Excerpts from a dataset:
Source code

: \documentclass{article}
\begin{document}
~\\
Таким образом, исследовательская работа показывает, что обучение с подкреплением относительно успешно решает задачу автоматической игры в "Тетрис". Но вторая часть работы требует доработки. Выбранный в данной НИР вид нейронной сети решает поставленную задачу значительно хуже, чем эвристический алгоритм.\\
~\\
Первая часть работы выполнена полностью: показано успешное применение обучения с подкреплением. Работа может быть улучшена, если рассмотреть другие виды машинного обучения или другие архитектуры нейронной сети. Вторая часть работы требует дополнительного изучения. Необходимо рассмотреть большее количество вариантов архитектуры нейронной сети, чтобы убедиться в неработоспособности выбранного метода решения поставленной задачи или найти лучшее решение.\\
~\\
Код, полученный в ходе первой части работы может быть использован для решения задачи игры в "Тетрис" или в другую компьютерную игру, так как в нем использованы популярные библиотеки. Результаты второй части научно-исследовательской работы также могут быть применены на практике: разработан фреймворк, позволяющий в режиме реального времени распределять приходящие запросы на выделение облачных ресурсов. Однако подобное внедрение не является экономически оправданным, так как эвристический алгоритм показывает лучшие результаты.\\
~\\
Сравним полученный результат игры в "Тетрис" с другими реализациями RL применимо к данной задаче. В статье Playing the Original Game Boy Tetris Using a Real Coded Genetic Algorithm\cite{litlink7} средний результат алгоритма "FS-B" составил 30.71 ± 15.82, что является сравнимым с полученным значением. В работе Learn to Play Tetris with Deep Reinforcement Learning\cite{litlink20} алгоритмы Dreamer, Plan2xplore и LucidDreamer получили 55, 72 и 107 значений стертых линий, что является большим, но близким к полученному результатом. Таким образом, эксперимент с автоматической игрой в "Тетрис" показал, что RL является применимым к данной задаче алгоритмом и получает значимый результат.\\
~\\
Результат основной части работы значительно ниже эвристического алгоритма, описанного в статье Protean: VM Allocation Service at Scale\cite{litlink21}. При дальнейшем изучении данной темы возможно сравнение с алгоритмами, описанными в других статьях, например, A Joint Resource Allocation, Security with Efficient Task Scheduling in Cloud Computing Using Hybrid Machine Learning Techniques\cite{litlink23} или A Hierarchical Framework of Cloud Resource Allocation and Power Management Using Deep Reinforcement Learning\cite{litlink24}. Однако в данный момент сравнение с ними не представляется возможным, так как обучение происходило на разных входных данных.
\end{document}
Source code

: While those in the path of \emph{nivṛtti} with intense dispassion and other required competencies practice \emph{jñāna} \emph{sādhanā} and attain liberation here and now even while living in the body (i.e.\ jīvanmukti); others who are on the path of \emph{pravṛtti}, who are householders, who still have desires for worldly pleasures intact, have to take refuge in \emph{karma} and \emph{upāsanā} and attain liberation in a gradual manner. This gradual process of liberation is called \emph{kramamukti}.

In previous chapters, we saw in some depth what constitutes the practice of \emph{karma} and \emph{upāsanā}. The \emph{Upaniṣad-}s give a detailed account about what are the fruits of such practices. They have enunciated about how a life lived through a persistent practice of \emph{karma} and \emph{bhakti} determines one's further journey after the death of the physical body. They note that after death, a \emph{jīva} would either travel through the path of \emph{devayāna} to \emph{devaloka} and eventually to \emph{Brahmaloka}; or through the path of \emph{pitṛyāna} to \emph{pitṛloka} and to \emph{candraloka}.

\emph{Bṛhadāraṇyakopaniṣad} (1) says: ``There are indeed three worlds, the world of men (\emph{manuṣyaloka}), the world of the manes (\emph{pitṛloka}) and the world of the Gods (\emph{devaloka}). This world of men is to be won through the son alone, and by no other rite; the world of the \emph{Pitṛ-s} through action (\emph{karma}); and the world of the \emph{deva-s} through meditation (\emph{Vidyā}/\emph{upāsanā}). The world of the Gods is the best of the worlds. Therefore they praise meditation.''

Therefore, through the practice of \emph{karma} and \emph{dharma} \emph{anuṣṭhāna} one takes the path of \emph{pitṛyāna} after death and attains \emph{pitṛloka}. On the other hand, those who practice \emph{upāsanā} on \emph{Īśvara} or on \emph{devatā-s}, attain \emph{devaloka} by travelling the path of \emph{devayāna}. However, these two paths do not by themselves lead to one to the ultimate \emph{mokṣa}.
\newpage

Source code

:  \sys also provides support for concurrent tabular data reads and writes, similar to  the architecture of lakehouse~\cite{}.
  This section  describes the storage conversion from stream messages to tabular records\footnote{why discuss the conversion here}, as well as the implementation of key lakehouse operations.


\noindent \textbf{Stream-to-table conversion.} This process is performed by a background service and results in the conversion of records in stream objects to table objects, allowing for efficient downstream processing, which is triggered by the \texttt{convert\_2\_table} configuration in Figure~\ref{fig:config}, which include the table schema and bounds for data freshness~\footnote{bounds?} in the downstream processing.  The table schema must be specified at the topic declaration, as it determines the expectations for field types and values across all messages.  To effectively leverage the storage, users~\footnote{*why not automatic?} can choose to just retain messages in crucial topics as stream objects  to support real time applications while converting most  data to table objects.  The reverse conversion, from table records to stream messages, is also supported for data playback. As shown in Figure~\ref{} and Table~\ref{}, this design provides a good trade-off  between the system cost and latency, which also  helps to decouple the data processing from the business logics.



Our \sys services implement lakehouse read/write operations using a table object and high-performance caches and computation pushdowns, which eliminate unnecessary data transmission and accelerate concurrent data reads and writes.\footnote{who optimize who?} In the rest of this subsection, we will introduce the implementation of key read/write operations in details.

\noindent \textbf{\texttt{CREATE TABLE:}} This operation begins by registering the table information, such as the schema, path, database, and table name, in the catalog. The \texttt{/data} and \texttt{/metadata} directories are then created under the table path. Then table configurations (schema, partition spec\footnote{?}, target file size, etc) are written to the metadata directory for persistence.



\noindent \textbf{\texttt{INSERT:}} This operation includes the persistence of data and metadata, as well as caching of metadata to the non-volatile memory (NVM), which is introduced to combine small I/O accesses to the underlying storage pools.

# [EXERCISE]
Go through the records above and copy every line with the word "metadata".

# [RESULT OF THIS EXERCISE]
\noindent \textbf{\texttt{CREATE TABLE:}} This operation begins by registering the table information, such as the schema, path, database, and table name, in the catalog. The \texttt{/data} and \texttt{/metadata} directories are then created under the table path. Then table configurations (schema, partition spec\footnote{?}, target file size, etc) are written to the metadata directory for persistence.
\noindent \textbf{\texttt{INSERT:}} This operation includes the persistence of data and metadata, as well as caching of metadata to the non-volatile memory (NVM), which is introduced to combine small I/O accesses to the underlying storage pools.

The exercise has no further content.